- Valuing a business relies on some established rules of thumb.Robert Kirk/Photodisc/Getty Images
Determining the value of a business is not an exact science. However, the process relies on several generally accepted principles of valuation that serve as rules of thumb. In order to buy or sell a business at its fair market price, it's important to retain a professional business valuation expert. - Value your business now, even if you have no plans to sell it, advises small business consultancy SCORE. If you want the business to survive beyond its current ownership, effective planning for a transition of ownership requires an accurate valuation that is kept current.
- Understand how the Internal Revenue Service values a business, says SCORE. The fair market value (FMV) is the price a buyer will pay a seller when both parties are fully informed and under no pressure to act, reports SCORE. Although the value of your business might be presented in a price range, the wider the range the less reliable the valuation -- and the more likely it will get extra scrutiny from a prospective buyer.
- Learn the rules for so-called "earnings multipliers." The earnings multiplier is the best method for valuing a business, according to BizBuySell.
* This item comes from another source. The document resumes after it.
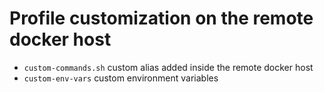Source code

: # Profile customization on the remote docker host

- ```custom-commands.sh``` custom alias added inside the remote docker host
- ```custom-env-vars``` custom environment variables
The key consideration is which earnings to multiply. For example, for a new enterprise, a sale price could be figured from its first-year earnings. For a more established company, the valuation might be based on earnings over the past 5 or 10 years.
The earnings multiplier you use will vary based on your industry and its relative degree of risk In some instances, the multiplier could be as low as two or three. In other instances, it could be as high as six to eight -- or more. In general, multipliers are higher for businesses that already have customers and revenue, as opposed to an enterprise that promises market-altering innovation, but has no customers or revenue yet. - Use "earnings before interest and taxes (EBIT)" to determine the profits from the business, according to BizBuySell. EBIT is the method that accountants typically use, so it is a widely accepted metric for calculating the real "bottom line" of any enterprise.
- Sometimes, related assets such as inventory, equipment or real estate are proposed as part of the valuation, usually by the prospective seller. The test for whether a particular asset should be included is whether it contributes directly to the generation of reported earnings. If it is required for the ongoing performance of the organization, it should be included in the business valuation.